It wasn’t until 2010 that all people ages 6 months and older would be recommended to receive annual flu vaccine. This meant that thousands of young children like Antonio “Tonio” were left unprotected from influenza virus each year.
During the fall of 2001 Tonio celebrated his first birthday. Several weeks prior he had been hospitalized with a respiratory illness that made his breathing extremely labored and caused excessive dehydration from fever and vomiting. Tonio spent several days in the hospital, where he was surrounded by an oxygen tent and provided with treatments to aid with his breathing. Fortunately, he responded well to treatments and was able to go home for close follow-up with his pediatrician.
That November with flu season on the upswing, Tonio fell ill again and his parents began to realize that he didn’t seem to recover from respiratory illnesses as rapidly as other children (it would be another year before he would be officially diagnosed with asthma and allergies). Tonio’s mother became very concerned and brought him to the pediatrician, who gave the typical advice to hydrate him as best possible and bring him back if his condition worsened.

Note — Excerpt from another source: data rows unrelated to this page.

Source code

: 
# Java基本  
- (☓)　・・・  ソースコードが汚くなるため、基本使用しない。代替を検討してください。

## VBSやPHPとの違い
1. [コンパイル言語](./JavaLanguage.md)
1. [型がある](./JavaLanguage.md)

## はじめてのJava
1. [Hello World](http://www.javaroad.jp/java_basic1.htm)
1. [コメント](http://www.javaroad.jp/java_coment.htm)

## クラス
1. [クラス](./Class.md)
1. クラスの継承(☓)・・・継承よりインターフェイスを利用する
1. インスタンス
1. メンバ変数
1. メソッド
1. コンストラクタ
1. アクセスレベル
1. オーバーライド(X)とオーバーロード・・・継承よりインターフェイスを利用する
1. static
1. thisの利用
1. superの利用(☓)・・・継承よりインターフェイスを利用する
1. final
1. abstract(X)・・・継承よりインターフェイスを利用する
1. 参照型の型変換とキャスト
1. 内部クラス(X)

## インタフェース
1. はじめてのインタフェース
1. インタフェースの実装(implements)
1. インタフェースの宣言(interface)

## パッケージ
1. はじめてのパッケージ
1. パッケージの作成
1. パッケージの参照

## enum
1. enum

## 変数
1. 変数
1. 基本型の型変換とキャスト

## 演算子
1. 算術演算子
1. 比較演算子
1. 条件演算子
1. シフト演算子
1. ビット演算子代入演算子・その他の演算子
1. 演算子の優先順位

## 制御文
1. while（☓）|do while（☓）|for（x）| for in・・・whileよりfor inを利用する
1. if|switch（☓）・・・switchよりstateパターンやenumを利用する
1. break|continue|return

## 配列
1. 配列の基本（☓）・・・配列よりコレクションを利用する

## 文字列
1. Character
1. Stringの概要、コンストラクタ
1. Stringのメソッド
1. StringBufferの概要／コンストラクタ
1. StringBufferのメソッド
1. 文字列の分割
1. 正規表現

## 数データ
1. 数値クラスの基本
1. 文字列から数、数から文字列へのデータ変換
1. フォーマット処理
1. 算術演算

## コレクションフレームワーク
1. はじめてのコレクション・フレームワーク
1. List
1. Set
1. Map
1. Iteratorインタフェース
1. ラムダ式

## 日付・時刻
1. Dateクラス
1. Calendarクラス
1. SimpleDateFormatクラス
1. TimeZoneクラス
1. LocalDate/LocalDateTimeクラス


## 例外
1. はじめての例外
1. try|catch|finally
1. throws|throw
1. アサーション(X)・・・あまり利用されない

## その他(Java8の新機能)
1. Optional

Throughout that day he continued to vomit and had a very high fever. As the long night wore on, he seemed to become more listless, but his fever seemed to have finally broken. When Tonio’s pediatrician called very early the next morning, his mother reported that she thought that perhaps he was over the hurdle. His fever had broken and he now felt cold and clammy, although he also seemed increasingly listless and limp in her arms. Much to her surprise, the pediatrician became very alarmed and directed her to rush Tonio to the closest hospital where she would meet them. She explained that being cold and clammy was not a sign the fever had broken, but a dangerous sign that his blood pressure was too low.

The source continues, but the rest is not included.